§ Extracted information:
============================================================

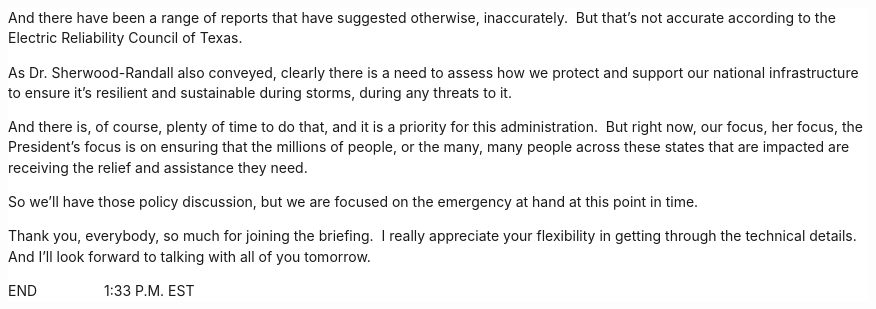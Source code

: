 And there have been a range of reports that have suggested otherwise,
inaccurately.  But that’s not accurate according to the Electric
Reliability Council of Texas. 

As Dr. Sherwood-Randall also conveyed, clearly there is a need to assess
how we protect and support our national infrastructure to ensure it’s
resilient and sustainable during storms, during any threats to it. 

And there is, of course, plenty of time to do that, and it is a priority
for this administration.  But right now, our focus, her focus, the
President’s focus is on ensuring that the millions of people, or the
many, many people across these states that are impacted are receiving
the relief and assistance they need. 

So we’ll have those policy discussion, but we are focused on the
emergency at hand at this point in time. 

Thank you, everybody, so much for joining the briefing.  I really
appreciate your flexibility in getting through the technical details. 
And I’ll look forward to talking with all of you tomorrow.

END                 1:33 P.M. EST
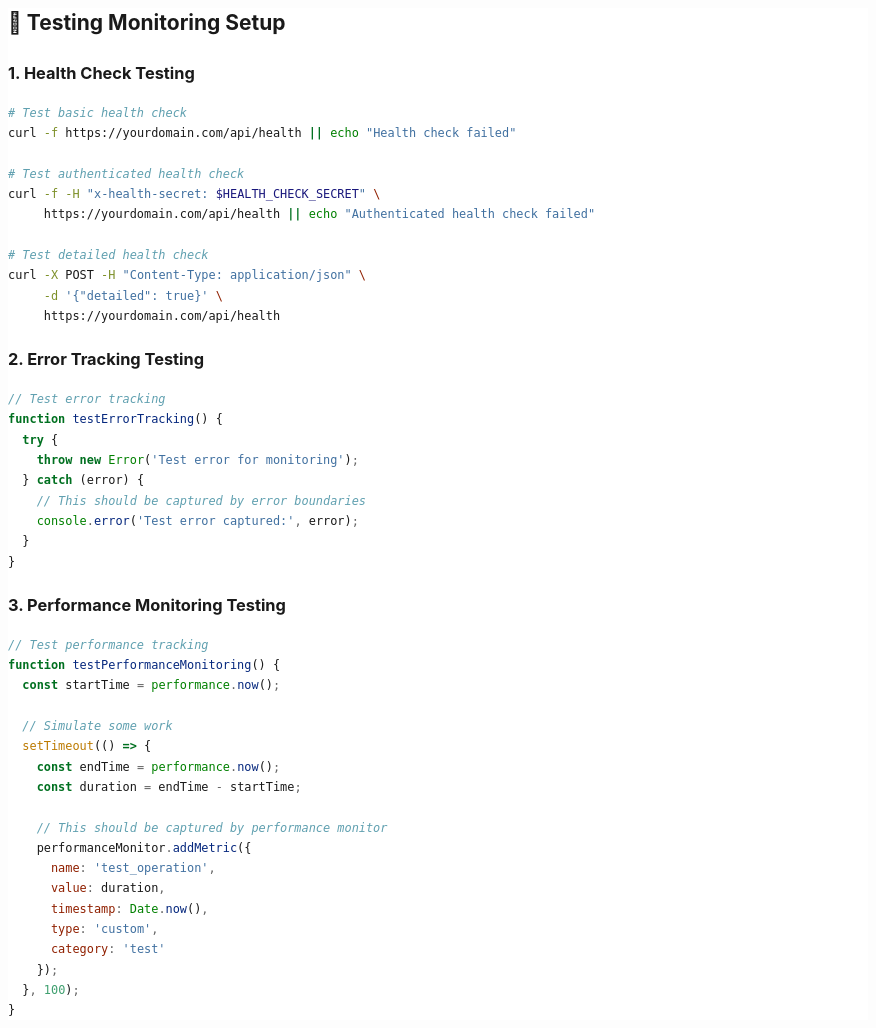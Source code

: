 ## 🧪 Testing Monitoring Setup

### 1. Health Check Testing

```bash
# Test basic health check
curl -f https://yourdomain.com/api/health || echo "Health check failed"

# Test authenticated health check
curl -f -H "x-health-secret: $HEALTH_CHECK_SECRET" \
     https://yourdomain.com/api/health || echo "Authenticated health check failed"

# Test detailed health check
curl -X POST -H "Content-Type: application/json" \
     -d '{"detailed": true}' \
     https://yourdomain.com/api/health
```

### 2. Error Tracking Testing

```javascript
// Test error tracking
function testErrorTracking() {
  try {
    throw new Error('Test error for monitoring');
  } catch (error) {
    // This should be captured by error boundaries
    console.error('Test error captured:', error);
  }
}
```

### 3. Performance Monitoring Testing

```javascript
// Test performance tracking
function testPerformanceMonitoring() {
  const startTime = performance.now();
  
  // Simulate some work
  setTimeout(() => {
    const endTime = performance.now();
    const duration = endTime - startTime;
    
    // This should be captured by performance monitor
    performanceMonitor.addMetric({
      name: 'test_operation',
      value: duration,
      timestamp: Date.now(),
      type: 'custom',
      category: 'test'
    });
  }, 100);
}
```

============================================================

§ Exercise aim:
Your answer must be the lines above from the one containing "how we protect" to the one containing "many, many people", both included, restated word for word.

§ Final answer:
how we protect and support our national infrastructure to ensure it’s
resilient and sustainable during storms, during any threats to it. 

And there is, of course, plenty of time to do that, and it is a priority
for this administration.  But right now, our focus, her focus, the
President’s focus is on ensuring that the millions of people, or the
many, many people across these states that are impacted are receiving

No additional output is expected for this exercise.